Notice 2003-3 -- Reporting MRDs from IRAs

            This notice largely confirms the new reporting requirements for IRA custodians regarding minimum required distributions.  There are two alternatives.  One alternative is to provide a statement to the IRA owner stating that a distribution is required and the date by which the distribution must be taken.  The custodian must also make an offer to compute that amount if asked to do so by the IRA owner.  The second alternative is to compute the amount without first being asked.  Beginning January 31st, our clients will receive these notices on form 5498, entitled "IRA Contribution Information".  (And, undoubtedly, our clients will have questions since the forms are a misnomer -- they should read "IRA Distribution Information".)

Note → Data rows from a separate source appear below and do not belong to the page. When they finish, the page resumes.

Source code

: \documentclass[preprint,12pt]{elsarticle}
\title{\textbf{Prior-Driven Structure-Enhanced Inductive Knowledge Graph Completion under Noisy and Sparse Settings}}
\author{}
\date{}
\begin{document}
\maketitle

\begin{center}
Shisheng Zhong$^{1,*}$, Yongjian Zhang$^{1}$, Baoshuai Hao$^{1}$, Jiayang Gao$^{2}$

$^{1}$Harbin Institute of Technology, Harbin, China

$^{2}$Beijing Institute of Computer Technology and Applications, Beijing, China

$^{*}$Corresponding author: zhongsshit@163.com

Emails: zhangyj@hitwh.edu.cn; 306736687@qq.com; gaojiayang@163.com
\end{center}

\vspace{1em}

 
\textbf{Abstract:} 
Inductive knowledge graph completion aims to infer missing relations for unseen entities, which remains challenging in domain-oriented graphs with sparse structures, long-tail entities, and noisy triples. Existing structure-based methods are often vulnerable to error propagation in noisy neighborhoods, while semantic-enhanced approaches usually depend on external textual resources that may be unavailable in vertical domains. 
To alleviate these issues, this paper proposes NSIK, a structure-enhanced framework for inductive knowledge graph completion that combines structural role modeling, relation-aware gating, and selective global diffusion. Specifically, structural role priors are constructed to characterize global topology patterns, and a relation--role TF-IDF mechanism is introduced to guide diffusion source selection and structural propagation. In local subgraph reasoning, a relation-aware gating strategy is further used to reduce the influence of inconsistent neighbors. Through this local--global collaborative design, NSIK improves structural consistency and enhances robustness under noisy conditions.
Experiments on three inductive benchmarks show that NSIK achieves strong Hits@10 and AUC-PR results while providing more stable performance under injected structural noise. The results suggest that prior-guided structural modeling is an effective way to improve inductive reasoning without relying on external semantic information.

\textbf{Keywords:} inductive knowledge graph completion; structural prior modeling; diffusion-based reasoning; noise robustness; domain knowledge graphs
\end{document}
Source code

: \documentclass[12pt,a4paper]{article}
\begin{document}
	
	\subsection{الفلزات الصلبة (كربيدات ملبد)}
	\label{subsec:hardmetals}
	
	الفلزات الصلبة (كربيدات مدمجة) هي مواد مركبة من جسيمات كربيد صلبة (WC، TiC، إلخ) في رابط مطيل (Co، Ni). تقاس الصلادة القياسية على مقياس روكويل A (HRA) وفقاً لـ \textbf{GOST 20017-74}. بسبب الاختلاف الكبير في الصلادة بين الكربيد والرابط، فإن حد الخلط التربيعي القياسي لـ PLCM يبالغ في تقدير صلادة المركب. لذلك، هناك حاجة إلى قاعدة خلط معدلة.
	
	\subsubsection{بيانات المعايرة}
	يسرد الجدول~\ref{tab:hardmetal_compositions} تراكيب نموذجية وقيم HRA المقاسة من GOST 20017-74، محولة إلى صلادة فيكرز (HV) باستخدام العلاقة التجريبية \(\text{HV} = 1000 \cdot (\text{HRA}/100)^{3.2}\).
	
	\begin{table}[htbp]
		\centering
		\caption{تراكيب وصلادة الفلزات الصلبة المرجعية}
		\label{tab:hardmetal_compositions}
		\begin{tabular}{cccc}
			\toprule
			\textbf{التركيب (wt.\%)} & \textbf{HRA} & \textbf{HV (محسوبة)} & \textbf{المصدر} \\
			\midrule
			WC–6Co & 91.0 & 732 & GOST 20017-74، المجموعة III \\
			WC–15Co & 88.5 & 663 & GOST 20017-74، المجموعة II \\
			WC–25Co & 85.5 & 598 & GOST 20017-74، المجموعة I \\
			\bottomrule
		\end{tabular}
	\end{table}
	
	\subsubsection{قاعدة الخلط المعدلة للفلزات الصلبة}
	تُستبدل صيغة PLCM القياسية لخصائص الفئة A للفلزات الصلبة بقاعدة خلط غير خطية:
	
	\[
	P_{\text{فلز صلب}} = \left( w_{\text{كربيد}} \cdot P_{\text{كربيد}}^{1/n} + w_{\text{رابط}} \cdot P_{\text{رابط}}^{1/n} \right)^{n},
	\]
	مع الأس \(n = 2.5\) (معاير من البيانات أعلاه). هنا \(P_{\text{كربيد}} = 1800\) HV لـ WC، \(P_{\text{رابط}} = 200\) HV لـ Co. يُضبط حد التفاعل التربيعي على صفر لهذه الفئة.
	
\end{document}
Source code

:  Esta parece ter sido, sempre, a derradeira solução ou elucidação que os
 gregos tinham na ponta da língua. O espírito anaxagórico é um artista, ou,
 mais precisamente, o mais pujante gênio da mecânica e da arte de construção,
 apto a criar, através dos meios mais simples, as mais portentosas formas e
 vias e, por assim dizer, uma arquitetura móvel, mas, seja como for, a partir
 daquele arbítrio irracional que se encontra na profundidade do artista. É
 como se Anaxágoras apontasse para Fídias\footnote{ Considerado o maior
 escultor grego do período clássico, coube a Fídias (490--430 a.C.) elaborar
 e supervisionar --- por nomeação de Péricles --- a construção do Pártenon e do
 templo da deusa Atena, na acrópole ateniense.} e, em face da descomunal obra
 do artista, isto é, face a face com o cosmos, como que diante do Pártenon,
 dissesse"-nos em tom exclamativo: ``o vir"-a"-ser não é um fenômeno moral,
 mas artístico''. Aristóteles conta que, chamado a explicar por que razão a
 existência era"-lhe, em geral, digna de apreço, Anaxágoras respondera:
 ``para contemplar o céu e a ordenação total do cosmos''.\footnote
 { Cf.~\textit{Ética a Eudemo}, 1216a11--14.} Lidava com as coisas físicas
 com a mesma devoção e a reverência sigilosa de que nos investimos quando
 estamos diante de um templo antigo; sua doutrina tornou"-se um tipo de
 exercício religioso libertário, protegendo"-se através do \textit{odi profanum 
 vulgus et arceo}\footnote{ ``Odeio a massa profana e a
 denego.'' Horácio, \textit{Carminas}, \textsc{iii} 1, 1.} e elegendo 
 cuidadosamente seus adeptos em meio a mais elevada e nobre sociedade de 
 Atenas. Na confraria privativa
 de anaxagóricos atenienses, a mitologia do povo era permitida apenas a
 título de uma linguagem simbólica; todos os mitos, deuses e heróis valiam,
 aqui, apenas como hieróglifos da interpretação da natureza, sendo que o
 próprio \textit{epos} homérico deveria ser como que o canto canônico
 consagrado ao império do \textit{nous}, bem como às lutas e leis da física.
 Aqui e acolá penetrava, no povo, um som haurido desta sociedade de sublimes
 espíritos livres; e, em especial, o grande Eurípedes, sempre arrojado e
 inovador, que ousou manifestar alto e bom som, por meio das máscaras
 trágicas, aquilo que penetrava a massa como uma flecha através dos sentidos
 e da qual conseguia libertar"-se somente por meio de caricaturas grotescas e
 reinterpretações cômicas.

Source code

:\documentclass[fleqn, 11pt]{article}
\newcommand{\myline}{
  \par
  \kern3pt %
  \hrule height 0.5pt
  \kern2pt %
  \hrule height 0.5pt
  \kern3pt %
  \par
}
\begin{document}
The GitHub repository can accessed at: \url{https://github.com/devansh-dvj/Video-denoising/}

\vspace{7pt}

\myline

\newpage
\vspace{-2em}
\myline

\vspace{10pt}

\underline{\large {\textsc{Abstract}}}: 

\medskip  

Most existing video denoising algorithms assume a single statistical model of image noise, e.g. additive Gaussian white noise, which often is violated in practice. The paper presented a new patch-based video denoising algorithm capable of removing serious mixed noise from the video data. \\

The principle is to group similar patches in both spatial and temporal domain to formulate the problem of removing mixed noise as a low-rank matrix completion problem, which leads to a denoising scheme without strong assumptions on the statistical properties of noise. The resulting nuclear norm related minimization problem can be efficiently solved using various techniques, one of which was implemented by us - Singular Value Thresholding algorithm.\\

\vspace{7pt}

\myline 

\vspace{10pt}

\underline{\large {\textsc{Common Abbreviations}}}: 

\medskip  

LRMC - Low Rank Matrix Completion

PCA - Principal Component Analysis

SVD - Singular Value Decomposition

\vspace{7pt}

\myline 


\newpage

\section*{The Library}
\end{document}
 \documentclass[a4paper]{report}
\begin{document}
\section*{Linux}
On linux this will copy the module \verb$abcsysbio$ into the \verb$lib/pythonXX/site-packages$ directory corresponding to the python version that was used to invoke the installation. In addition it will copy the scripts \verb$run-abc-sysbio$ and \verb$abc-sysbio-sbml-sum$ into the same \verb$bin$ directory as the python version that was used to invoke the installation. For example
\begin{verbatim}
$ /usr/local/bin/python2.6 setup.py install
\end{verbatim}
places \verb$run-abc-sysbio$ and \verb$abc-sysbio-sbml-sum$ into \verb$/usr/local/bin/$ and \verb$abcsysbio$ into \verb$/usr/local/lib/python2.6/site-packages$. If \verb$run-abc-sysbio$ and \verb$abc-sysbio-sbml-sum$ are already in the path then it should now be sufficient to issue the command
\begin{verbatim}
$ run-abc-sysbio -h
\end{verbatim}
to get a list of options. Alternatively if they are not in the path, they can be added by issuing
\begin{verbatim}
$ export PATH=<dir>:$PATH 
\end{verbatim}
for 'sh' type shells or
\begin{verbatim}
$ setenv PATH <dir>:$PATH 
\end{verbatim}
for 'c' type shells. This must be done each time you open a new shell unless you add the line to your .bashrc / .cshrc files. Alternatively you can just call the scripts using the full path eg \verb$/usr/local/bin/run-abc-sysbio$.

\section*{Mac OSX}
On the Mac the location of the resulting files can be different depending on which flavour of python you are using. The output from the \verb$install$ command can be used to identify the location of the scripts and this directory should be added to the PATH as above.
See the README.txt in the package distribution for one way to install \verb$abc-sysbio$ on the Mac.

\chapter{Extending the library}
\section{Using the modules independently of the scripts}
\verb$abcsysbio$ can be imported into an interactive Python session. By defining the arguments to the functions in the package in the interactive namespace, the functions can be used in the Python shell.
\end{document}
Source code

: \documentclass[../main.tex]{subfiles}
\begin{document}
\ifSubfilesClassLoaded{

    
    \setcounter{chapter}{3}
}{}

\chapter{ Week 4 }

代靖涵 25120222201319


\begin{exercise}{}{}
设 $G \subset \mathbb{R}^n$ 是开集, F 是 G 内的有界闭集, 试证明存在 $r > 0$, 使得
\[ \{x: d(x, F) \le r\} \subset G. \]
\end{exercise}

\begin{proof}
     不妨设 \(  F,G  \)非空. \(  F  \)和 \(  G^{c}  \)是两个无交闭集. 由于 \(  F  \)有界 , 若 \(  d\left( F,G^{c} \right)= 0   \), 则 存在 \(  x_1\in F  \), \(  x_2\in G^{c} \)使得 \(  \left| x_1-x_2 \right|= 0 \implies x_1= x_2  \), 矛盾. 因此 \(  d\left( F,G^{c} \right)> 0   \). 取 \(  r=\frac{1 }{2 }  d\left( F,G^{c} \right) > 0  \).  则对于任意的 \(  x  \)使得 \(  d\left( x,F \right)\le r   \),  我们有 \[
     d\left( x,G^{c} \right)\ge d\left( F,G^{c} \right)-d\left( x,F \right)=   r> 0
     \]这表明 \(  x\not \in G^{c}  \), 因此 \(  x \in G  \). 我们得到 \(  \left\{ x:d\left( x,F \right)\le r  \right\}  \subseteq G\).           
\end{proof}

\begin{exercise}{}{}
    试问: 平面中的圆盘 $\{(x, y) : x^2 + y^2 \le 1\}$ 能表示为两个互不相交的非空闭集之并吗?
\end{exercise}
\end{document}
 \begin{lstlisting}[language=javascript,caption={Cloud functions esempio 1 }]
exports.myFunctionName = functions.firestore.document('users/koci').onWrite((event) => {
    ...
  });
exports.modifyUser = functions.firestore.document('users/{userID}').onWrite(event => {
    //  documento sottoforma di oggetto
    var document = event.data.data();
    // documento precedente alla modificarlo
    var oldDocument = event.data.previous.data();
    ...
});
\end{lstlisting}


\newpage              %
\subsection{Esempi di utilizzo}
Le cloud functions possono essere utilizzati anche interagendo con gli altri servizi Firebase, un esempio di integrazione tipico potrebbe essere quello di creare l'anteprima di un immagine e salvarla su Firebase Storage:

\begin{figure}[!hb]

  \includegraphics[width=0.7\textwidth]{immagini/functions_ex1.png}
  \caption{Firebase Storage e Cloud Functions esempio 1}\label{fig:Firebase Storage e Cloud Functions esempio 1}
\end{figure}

            The only real news here is that the custodian does not have to use the same method for all IRA owners and that the notices can be sent electronically.

 

Rev Proc 2003-13 -- "Deemed" IRAs

            I expect we will start to hear a lot about the new "deemed" IRAs that took effect January 1, 2003.  Employers are now authorized to establish traditional or Roth IRAs for their employees that will be allied to their existing qualified plans.  The attraction of the "deemed" IRAs is that employee contributions are not subject to many of the ERISA requirements.  For instance, they will not be subject to the coverage, non-discrimination and vesting requirement applicable to qualified plans.  This, together with the "catch-up" contributions for those over 50 years of age, will allow for contributions over and above what ERISA would normally allow.

            The significance of this ruling is in the sample amendment that calls for the IRA to be held in a trust or annuity separate from the qualified plan trust.   However, the statute, IRC 408(q), appears to permit deemed IRAs to be held in a separate account within the same trust.

 

Rev Proc 2003-16 -- Hardship rollovers

 

            The IRS has always been excruciatingly strict about 60-day rollovers.  But with EGTRRA came the enactment of IRC 408(d)(3)(I) that permitted the IRS to waive the 60-day rollover requirement "where failure to waive such requirement would be against equity and good conscience".  This Rev Proc sets forth a non-exclusive list of factors that the IRS will consider when asked to waive the 60 day requirement.  They are: 1) errors by a financial institution, 2) death, disability, hospitalization, incarceration or postal error, 3) how the funds were used (ie, whether the check was cashed or misplaced) and 4) the amount of time that has elapsed since the distribution was made.

            The ruling also allows for an automatic waiver if the problem resulted from bank error if the correction is made within one year of the deposit.

            This ruling will apply to all distributions made after December 31, 2001 (not 2002).

 

PLR 200304037 -- Surviving spouse as trust beneficiary can do rollover

            This PLR allows a surviving spouse who is the grantor/beneficiary of an A/B trust to rollover a retirement plan into an IRA when the spouse is the primary beneficiary of the trust.  Here, the trust had a typical A/B provision with the surviving spouse/trustee having complete discretion as to the funding of the sub-trusts.  This PLR allowed the spouse/trustee to allocate the retirement funds to the surviving spouse's subtrust and, in turn, distribute those funds into an IRA held in the name of the surviving spouse.  This is allowable as long as the spouse is the primary beneficiary of the trust. 

            No real news here since this PLR follows a long line of cases allowing this maneuver when the surviving spouse is the sole beneficiary of decedent's probate estate (rather than, as here, the trust estate). See, most recently, PLR 200304038.

 

            For Mr Murphy's explanation of the final regulations for minimum distributions for retirement plans, see "The New and Final Regulations for Minimum Distributions From Retirement Plans -- The 15 Essential Points" in the August 2002 edition of NAELA News.